Comedienne Josie Lawrence is to make her Globe debut this season in an all-female production of Shakespeare’s Much Ado About Nothing.
Lawrence will star as Benedict in the South Bank production, with Yolanda Vasquez returning from last season to play Beatrice. Tamara Harvey will direct. This is not the first time Lawrence has starred in the Shakespearean play. She appeared in Much Ado About Nothing at the Royal Exchange in 1997. She also played Kate in the Royal Shakespeare Company’s production of The Taming of the Shrew in 1996.
The production is one of three plays in the theatre’s Star-Crossed Lovers season, which opens on May 7 and also includes mixed productions of Romeo and Juliet and Measure for Measure. Artistic director Mark Rylance, who is playing Vincentio in Measure for Measure, said he was looking forward to welcoming back the women’s company, as well as the newcomers Lawrence and Hannah Barrie. Tom Burke and Kananu Kirimi will star as Romeo and Juliet, with Globe stalwart John McEnery starring as Friar Lawrence. Full casting for all the productions will be announced in due course.
• Sheffield Theatres’ production of Tennessee Williams’ Suddenly Last Summer is to transfer to the Albery Theatre from May 6 for a limited ten week season.
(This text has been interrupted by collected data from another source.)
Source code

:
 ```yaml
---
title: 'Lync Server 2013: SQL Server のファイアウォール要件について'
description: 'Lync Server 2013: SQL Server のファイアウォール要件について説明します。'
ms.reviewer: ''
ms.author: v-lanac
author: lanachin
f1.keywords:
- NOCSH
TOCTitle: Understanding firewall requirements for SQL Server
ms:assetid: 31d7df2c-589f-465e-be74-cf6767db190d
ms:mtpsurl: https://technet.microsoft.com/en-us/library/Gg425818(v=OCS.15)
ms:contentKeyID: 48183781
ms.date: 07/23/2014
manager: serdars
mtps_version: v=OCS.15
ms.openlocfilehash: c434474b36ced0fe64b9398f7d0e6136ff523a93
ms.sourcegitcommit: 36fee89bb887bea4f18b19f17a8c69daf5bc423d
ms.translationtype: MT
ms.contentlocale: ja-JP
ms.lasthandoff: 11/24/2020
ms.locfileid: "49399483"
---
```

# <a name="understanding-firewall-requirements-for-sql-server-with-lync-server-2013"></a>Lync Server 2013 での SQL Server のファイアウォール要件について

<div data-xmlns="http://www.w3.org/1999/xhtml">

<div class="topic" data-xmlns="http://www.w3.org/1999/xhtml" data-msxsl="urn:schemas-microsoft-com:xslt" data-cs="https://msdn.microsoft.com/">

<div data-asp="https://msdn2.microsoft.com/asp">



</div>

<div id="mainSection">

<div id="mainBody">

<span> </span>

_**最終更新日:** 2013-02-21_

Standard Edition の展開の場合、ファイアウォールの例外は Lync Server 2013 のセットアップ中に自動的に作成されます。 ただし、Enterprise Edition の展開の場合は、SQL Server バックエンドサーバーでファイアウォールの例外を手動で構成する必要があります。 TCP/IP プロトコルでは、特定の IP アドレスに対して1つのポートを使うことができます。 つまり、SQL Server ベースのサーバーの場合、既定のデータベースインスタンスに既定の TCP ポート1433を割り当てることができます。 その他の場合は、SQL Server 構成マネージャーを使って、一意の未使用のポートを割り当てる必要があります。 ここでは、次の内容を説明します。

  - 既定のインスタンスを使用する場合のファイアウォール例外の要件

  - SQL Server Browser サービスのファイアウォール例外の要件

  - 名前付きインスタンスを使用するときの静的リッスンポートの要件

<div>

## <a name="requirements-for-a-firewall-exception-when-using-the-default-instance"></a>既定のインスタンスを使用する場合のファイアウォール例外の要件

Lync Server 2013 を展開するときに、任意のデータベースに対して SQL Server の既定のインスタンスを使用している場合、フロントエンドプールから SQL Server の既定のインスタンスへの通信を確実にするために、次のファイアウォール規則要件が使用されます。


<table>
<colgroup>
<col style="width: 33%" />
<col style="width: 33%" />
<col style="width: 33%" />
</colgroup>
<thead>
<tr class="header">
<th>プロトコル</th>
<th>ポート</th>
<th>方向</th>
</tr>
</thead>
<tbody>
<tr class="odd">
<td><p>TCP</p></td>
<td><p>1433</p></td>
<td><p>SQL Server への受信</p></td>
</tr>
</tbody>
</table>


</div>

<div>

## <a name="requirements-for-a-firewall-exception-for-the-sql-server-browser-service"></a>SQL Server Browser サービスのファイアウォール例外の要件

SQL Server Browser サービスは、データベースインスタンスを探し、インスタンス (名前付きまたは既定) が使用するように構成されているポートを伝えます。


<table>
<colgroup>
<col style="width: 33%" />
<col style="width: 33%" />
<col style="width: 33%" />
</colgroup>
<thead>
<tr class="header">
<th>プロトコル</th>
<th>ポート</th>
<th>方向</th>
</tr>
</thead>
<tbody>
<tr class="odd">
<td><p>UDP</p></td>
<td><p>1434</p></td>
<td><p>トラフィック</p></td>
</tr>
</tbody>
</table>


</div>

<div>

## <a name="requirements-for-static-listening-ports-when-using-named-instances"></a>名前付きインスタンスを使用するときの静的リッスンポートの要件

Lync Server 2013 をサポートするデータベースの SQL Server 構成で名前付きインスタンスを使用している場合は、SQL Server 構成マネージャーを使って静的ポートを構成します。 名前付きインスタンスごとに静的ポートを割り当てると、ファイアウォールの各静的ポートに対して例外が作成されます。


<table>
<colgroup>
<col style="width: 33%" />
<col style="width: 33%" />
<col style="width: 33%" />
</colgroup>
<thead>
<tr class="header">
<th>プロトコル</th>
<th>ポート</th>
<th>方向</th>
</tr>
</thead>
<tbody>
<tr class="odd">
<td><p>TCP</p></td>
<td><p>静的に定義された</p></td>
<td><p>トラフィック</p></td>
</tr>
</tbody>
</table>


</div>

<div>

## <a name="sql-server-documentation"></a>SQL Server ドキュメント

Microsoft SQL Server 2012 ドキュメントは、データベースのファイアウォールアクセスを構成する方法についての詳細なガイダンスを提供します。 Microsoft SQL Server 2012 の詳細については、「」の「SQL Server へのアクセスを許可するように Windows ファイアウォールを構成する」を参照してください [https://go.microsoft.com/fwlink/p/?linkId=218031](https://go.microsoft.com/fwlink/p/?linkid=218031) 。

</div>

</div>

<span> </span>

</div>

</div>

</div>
Directed by Sheffield Theatres’ associate director Michael Grandage, the cast includes Diana Rigg, Victoria Hamilton and Mark Bazeley, with design by Christopher Oram.
• Former EastEnders star Alex Ferns is returning to the West End this month in the European premiere of Bruce Graham’s Coyote on a Fence. The production, which will also star Ben Cross, is set on Death Row in an American jail and revolves around two prisoners - the editor of the prison newspaper and the racist perpetrator of a horrific mass murder. The show will open at the Duchess Theatre on April 28. Cross and Fearns last starred together two years ago in Art.
• The Young Vic has announced the casting for its joint production with Wiener Festwochen and Chichester Festival Theatre of Cruel and Tender. Kerry Fox leads the cast as Amelia in Martin Crimp’s modern twist on the ancient Sophocles story, Trachiniae, about marriage and violence. The show will be directed by Luc Bondy and is due to open at the Young Vic on May 13.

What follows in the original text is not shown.